Before the war, the U. S. housing industry was a patchwork of small-time businessmen – independent contractors who employed subcontractors and purchased materials very much on a “by-the-job” basis. Each produced three to five houses per year. Many were designed and built at the behest of individual property owners and were, at least somewhat, customized. The owner chose the style as well as numerous individual features – screened porch, slate roof, Gothic casement windows, etc. Sometimes the owner purchased two lots and built a larger home.
Single-lot jobs (with smaller houses) filled in around it. Sometimes owners did not build for years; thus, when they did build, it was a house of a later style or genre. All of this produced the older suburbs that today’s preservationists prize – neighborhoods that show depth of time, variety and richness.
Levitt thought the whole system, if you could call it that, absurdly inefficient. Levitt’s first major opportunity to change the construction system came in 1941 when he and his brother Alfred (an architect) won a Navy contract to develop a war worker’s community in Norfolk, Virginia. At first the job went badly, due as Levitt saw it, to: 1) the antiquated system of construction oversight and, 2) unionized laborers whose wage demands, he felt, far outstripped their productivity. To meet the Navy’s tight deadlines while making a reasonable profit, Levitt completely reorganized the job. In the process he began developing a business model that would serve him well in the post-war years.

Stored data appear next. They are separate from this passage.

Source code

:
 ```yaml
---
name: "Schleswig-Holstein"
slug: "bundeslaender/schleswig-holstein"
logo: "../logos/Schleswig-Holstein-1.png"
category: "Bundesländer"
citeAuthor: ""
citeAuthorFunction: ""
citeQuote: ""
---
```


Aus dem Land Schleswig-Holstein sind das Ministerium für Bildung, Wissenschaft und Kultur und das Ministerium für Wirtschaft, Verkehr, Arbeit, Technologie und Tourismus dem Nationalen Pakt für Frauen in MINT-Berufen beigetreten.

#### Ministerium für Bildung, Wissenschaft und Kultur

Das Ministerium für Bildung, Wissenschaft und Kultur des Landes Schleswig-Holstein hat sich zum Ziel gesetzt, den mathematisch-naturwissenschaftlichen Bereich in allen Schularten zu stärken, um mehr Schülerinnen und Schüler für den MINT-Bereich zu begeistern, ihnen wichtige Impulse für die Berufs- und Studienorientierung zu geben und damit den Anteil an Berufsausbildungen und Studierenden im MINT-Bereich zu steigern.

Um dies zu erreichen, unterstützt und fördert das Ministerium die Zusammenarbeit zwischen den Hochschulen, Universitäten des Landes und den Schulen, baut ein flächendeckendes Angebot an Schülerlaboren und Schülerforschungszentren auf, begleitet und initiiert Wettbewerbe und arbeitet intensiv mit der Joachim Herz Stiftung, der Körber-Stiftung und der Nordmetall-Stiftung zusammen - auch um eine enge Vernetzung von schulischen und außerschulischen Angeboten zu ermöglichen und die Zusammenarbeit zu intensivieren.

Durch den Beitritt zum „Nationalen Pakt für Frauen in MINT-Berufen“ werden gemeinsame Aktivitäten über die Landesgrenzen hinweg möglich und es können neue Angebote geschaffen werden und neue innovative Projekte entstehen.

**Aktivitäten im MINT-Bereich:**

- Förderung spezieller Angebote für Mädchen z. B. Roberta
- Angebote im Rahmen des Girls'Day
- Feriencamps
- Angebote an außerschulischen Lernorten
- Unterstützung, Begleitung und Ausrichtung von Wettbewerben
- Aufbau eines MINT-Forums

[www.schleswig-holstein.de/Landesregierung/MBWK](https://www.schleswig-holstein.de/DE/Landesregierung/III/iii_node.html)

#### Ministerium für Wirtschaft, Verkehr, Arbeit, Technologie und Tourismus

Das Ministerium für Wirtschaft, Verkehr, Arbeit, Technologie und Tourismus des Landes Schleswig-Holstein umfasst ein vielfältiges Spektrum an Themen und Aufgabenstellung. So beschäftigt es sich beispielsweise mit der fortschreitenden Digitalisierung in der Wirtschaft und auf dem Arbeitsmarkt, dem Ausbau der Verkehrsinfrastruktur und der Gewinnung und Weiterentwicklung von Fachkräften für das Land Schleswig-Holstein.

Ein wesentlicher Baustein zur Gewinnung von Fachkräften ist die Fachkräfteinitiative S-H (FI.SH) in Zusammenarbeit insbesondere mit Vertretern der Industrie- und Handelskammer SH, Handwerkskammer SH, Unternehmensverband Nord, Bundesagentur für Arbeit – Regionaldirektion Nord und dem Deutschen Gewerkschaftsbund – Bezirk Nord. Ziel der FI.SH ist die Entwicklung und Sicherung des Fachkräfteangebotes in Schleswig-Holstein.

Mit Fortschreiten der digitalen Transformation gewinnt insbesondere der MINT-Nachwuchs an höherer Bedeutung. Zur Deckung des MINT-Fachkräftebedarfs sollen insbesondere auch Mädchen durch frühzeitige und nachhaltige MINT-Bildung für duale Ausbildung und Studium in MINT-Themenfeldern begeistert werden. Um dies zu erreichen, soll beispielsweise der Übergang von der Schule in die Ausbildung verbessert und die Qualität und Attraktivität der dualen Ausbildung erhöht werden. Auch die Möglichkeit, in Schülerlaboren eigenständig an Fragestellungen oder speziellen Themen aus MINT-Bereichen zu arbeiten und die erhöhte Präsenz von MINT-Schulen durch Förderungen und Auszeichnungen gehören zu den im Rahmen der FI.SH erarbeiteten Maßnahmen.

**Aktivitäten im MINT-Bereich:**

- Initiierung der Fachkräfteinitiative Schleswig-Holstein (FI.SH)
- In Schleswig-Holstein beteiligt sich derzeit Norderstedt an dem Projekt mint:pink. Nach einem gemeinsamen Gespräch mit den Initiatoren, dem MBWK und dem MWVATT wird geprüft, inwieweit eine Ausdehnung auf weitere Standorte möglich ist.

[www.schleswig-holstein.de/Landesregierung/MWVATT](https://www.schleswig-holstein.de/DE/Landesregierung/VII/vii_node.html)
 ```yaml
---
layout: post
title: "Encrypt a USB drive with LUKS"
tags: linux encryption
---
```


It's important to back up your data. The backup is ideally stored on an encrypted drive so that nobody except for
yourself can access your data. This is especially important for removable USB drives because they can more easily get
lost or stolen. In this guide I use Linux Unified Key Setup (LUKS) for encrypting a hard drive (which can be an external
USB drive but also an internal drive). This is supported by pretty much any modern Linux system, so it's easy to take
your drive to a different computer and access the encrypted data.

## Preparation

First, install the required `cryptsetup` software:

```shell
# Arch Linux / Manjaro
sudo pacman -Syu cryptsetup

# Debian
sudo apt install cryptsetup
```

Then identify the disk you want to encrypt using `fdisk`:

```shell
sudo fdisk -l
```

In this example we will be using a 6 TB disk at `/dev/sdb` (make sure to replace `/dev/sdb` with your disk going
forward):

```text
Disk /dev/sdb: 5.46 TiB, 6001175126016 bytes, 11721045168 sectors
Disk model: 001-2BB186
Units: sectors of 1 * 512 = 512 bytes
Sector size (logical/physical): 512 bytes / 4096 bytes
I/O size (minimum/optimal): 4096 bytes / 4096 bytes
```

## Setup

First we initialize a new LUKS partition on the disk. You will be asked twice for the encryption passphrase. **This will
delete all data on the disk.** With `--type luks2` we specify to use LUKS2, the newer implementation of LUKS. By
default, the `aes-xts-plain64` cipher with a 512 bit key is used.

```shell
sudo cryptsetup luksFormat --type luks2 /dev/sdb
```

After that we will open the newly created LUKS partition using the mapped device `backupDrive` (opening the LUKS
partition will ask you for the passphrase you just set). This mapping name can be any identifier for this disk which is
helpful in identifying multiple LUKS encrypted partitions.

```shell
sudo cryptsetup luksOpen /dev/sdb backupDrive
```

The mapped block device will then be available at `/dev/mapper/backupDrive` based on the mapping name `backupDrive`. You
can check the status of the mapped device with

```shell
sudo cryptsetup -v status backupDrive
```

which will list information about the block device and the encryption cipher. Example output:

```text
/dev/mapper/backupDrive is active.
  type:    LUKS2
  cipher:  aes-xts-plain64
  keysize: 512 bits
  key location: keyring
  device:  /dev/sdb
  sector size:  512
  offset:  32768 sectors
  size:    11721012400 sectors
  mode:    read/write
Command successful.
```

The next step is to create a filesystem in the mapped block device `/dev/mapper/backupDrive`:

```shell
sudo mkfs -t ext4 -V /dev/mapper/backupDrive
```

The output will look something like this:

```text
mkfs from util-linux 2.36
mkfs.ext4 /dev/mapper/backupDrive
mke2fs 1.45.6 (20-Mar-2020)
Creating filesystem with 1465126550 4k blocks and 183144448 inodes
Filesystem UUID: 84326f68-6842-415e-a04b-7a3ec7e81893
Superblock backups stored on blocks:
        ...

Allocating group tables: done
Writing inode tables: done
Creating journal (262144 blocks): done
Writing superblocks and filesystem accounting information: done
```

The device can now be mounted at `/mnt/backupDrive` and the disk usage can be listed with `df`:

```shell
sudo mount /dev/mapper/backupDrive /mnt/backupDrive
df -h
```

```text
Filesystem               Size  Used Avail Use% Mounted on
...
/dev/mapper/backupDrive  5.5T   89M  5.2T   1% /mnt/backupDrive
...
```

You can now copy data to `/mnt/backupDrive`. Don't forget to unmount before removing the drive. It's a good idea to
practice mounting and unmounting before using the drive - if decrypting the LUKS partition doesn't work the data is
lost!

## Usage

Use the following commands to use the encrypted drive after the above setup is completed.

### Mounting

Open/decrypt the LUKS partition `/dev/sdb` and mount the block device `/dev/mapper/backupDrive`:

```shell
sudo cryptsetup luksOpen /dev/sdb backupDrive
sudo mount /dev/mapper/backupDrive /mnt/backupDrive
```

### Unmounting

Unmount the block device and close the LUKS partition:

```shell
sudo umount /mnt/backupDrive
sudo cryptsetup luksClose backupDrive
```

Levitt broke the construction process down to its essentials and identified 27 individual jobs, or steps, needed to construct a building from beginning to end. He then trained 27 teams of men, each to perform just one step. Instead of Ford’s assembly line, in which car bodies moved along by conveyor with each worker installing one part, Levitt’s specialized construction teams 4 moved from site to site, each performing just one job – pouring concrete, framing up wall studs, installing windows, installing doors, etc Levitt’s wartime experience enabled him to refine and expand his techniques in rapid automated construction. He emerged after the war as perhaps the nation’s leading expert on mass housing. He formed a new company and commenced construction of Levittown housing developments beginning in New York State. (He also did developments in Pennsylvania.) And the company flourished, quickly supplying thousands of low-cost homes to returning war veterans and their families. In those days an average working man’s wage was about $3,000 a year. A basic Levitt Cape Cod model sold for $7,990. And they were sold on favorable terms, nothing down. The Levitt organization even threw in a free television and a Bendix clothes washer.
Importantly, Levitt controlled every step in the process – from buying land, to laying out streets, to building the homes, to providing for neighborhood amenities such as churches, schools and swimming pools, to marketing and selling the homes, to providing mortgage financing for buyers. The Levitt organization also provided for all the needed building materials – right down to manufacturing its own construction nails, lest a dilatory nail supplier disrupt the Swiss watch efficiency of the construction operation. Levitt even provided for all of the lumber by acquiring thousands of acres of timberland in Oregon to supply its New York State housing developments.